Directions:
Among the lines below, restate word for word only those from the line with "cerrado bajo presupuesto" through the line with "Taxation with Incomplete", with both end lines kept.

START Source material

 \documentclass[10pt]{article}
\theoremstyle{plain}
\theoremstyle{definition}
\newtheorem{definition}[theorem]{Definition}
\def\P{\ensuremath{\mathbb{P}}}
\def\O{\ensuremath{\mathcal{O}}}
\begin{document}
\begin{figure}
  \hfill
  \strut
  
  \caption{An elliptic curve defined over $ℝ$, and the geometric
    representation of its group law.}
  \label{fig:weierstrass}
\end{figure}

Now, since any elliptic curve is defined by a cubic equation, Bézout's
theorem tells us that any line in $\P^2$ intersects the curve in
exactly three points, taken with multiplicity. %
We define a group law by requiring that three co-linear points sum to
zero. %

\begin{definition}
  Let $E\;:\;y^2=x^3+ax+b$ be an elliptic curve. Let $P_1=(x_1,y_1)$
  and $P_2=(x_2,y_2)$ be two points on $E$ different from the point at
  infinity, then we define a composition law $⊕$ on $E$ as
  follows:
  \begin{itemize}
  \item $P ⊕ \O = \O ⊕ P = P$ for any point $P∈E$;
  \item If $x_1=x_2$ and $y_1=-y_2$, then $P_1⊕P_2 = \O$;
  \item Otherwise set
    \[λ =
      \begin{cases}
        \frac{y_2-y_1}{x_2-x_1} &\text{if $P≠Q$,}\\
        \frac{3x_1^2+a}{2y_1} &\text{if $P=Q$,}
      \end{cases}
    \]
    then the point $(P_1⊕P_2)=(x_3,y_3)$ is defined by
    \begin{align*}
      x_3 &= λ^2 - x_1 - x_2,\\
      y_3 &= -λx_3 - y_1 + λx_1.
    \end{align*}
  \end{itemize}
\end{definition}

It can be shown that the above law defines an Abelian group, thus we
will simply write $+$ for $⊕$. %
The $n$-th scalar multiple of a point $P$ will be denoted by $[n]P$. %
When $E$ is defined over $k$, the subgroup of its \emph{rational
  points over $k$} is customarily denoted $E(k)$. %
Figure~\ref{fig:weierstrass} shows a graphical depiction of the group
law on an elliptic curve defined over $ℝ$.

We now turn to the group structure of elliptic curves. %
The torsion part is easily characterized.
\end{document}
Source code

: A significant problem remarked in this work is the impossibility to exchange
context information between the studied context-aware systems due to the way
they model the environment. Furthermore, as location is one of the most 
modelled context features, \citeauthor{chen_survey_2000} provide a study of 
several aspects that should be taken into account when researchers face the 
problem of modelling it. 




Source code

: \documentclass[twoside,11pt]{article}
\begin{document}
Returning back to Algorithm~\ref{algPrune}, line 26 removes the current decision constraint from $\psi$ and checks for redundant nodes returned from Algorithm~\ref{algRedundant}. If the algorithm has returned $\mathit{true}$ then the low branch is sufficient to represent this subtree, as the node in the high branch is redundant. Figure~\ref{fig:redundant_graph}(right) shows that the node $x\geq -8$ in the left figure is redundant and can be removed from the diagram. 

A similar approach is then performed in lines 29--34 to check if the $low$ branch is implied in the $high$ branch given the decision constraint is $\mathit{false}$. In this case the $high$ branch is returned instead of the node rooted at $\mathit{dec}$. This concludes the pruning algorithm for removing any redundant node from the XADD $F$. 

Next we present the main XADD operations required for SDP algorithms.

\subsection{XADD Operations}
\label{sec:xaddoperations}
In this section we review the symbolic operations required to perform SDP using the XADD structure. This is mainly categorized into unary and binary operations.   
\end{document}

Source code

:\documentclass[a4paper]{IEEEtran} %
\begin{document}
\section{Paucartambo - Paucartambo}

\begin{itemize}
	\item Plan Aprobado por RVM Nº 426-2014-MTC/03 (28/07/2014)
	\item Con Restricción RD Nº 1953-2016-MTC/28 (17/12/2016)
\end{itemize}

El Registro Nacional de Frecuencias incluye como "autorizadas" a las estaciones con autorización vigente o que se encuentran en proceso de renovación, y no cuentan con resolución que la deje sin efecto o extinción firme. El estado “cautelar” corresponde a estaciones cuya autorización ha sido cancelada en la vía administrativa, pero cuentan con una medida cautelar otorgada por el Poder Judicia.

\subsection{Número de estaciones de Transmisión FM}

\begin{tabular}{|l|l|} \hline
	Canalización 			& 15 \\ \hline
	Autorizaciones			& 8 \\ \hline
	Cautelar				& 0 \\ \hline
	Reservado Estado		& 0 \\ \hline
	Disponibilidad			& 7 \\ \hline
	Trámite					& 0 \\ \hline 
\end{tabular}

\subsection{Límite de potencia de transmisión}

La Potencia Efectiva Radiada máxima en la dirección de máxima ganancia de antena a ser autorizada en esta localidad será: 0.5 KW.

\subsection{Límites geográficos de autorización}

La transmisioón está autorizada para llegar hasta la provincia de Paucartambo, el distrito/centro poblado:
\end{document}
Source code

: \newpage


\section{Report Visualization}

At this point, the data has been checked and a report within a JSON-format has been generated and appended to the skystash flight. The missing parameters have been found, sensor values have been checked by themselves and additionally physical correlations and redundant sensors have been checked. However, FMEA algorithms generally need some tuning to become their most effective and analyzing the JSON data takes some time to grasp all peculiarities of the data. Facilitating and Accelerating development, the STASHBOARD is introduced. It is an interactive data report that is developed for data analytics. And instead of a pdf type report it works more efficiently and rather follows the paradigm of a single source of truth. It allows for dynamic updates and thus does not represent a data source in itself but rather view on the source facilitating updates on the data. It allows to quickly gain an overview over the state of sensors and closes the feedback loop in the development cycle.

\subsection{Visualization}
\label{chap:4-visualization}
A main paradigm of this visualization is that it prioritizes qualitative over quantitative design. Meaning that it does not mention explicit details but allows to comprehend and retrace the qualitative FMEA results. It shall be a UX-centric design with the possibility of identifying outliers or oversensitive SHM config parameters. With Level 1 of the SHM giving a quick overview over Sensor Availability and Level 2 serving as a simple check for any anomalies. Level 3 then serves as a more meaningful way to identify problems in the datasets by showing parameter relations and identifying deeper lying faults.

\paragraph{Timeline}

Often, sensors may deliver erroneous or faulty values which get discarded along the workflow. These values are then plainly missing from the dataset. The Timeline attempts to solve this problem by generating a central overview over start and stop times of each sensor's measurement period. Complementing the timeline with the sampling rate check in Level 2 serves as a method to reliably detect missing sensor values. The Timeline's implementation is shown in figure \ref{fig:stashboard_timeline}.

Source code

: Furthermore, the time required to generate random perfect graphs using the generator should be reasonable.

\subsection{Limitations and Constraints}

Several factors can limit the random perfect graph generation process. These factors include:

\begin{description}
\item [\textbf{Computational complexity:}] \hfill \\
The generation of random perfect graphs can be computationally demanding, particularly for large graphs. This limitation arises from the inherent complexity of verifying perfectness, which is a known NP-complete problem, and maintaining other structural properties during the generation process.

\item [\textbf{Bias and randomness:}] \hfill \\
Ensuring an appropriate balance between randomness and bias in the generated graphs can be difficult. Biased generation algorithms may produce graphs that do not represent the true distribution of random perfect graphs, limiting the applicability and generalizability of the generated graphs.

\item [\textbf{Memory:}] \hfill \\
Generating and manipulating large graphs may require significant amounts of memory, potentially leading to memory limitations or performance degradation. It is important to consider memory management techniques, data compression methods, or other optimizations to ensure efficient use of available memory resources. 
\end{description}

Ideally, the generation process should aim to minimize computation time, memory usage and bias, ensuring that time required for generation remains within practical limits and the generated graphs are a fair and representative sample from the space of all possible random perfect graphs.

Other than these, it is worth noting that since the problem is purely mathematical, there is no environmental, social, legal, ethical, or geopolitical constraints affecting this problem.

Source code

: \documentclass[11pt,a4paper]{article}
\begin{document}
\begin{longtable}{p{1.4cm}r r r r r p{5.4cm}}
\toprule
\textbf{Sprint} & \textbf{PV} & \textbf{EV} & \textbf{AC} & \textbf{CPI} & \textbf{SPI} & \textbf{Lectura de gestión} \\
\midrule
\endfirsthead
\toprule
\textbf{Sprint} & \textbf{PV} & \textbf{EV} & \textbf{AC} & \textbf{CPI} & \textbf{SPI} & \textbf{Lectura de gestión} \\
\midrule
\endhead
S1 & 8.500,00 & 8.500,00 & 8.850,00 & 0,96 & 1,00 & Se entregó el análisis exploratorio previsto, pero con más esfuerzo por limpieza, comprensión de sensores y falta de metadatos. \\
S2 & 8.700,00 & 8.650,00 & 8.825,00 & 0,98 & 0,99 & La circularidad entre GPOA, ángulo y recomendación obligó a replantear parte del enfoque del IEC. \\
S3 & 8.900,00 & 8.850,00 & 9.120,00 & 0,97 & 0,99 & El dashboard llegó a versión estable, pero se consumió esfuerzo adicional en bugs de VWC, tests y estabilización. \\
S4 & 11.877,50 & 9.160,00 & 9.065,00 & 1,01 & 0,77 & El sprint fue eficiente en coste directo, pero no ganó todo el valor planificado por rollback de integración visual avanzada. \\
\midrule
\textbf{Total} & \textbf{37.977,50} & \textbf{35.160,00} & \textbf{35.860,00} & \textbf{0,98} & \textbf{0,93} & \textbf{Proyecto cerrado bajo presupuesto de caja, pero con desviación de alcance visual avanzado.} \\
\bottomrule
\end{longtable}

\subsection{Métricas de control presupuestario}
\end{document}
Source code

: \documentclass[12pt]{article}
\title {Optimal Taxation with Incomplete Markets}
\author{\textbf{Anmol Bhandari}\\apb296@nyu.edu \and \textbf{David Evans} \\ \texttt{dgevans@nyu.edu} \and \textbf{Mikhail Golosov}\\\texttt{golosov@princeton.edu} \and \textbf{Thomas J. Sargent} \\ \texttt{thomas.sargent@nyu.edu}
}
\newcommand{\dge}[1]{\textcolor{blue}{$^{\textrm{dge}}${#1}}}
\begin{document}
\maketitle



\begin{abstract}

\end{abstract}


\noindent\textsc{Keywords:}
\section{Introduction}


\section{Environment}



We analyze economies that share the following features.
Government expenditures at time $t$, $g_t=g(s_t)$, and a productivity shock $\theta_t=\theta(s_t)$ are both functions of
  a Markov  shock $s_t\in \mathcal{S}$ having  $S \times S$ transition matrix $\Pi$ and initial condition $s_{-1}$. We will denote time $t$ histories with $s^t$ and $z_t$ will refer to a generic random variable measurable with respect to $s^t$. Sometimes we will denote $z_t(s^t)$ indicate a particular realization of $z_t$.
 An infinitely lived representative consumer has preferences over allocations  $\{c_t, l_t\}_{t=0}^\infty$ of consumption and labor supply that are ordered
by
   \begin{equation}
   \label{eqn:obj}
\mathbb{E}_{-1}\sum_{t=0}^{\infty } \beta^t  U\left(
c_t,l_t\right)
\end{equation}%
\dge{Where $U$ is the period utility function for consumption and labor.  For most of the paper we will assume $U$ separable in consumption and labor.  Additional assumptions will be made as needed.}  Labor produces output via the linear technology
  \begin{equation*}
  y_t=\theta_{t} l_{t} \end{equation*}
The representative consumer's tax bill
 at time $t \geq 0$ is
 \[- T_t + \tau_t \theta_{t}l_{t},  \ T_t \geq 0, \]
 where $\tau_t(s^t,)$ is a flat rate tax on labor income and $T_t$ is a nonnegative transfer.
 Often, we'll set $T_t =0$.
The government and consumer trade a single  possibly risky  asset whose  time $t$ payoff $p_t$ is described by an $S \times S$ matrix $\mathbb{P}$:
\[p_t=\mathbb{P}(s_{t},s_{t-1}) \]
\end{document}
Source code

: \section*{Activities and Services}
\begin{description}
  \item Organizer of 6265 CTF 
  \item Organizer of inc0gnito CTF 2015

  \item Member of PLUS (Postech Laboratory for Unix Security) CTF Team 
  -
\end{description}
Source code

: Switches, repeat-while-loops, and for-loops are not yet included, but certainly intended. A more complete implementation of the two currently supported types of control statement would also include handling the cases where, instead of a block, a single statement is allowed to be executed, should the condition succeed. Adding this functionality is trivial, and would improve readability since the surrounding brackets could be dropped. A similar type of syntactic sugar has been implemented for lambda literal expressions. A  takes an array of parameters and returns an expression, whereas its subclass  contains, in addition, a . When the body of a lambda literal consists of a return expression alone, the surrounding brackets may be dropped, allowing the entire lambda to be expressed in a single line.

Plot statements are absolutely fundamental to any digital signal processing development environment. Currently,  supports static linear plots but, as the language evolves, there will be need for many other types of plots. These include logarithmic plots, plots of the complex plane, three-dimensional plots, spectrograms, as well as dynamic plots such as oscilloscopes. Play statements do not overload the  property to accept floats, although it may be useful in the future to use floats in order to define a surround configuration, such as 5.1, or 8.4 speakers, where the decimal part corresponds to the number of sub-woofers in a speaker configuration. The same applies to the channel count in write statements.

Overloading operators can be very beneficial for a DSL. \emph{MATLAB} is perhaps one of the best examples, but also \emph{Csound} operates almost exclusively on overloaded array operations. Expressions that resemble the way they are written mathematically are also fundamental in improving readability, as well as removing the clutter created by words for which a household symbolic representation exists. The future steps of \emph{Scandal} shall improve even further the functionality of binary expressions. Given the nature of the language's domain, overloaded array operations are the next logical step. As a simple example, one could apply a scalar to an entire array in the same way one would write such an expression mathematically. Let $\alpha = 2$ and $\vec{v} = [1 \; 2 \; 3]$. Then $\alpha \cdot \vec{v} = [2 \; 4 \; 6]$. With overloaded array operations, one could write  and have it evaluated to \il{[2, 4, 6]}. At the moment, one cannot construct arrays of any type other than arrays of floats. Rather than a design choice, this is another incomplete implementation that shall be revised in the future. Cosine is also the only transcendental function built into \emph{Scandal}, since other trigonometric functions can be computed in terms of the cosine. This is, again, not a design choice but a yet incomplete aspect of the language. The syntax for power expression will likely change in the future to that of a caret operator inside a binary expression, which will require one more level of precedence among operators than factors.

END Source material

Solution:
\textbf{Total} & \textbf{37.977,50} & \textbf{35.160,00} & \textbf{35.860,00} & \textbf{0,98} & \textbf{0,93} & \textbf{Proyecto cerrado bajo presupuesto de caja, pero con desviación de alcance visual avanzado.} \\
\bottomrule
\end{longtable}

\subsection{Métricas de control presupuestario}
\end{document}
Source code

: \documentclass[12pt]{article}
\title {Optimal Taxation with Incomplete Markets}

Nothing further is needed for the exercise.